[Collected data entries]
_____

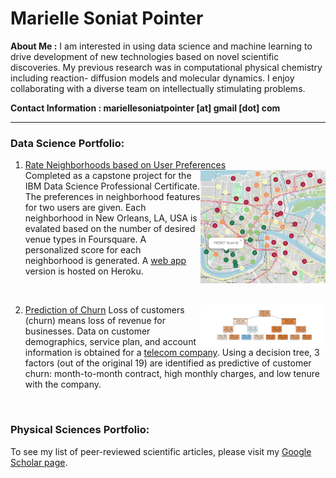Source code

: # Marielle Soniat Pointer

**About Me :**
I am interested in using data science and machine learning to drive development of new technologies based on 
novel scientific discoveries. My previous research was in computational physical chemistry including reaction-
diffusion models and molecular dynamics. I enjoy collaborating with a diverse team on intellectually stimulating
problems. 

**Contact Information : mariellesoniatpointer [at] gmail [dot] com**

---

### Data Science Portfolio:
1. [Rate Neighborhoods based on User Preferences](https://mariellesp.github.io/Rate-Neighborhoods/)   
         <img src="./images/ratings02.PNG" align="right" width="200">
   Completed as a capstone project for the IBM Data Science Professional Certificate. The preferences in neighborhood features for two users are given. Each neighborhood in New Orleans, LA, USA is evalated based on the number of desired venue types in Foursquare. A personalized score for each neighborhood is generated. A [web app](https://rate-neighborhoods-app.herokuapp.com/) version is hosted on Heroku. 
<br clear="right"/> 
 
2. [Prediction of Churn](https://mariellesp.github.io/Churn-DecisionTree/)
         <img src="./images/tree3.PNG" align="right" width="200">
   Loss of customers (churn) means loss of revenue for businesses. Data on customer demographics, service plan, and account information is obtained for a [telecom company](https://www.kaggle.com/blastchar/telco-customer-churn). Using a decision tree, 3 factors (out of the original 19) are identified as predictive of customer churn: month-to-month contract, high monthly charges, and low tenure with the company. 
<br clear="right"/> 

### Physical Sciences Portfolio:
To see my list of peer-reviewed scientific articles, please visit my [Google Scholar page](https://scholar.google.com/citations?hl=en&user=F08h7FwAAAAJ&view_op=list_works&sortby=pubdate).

_____

[Exercise requirements] A faithful copy of all the data above, without its pictures, is the expected result.

[Written solution]
Source code

: # Marielle Soniat Pointer

**About Me :**
I am interested in using data science and machine learning to drive development of new technologies based on 
novel scientific discoveries. My previous research was in computational physical chemistry including reaction-
diffusion models and molecular dynamics. I enjoy collaborating with a diverse team on intellectually stimulating
problems. 

**Contact Information : mariellesoniatpointer [at] gmail [dot] com**

---

### Data Science Portfolio:
1. [Rate Neighborhoods based on User Preferences](https://mariellesp.github.io/Rate-Neighborhoods/)   
         <img src="./images/ratings02.PNG" align="right" width="200">
   Completed as a capstone project for the IBM Data Science Professional Certificate. The preferences in neighborhood features for two users are given. Each neighborhood in New Orleans, LA, USA is evalated based on the number of desired venue types in Foursquare. A personalized score for each neighborhood is generated. A [web app](https://rate-neighborhoods-app.herokuapp.com/) version is hosted on Heroku. 
<br clear="right"/> 
 
2. [Prediction of Churn](https://mariellesp.github.io/Churn-DecisionTree/)
         <img src="./images/tree3.PNG" align="right" width="200">
   Loss of customers (churn) means loss of revenue for businesses. Data on customer demographics, service plan, and account information is obtained for a [telecom company](https://www.kaggle.com/blastchar/telco-customer-churn). Using a decision tree, 3 factors (out of the original 19) are identified as predictive of customer churn: month-to-month contract, high monthly charges, and low tenure with the company. 
<br clear="right"/> 

### Physical Sciences Portfolio:
To see my list of peer-reviewed scientific articles, please visit my [Google Scholar page](https://scholar.google.com/citations?hl=en&user=F08h7FwAAAAJ&view_op=list_works&sortby=pubdate).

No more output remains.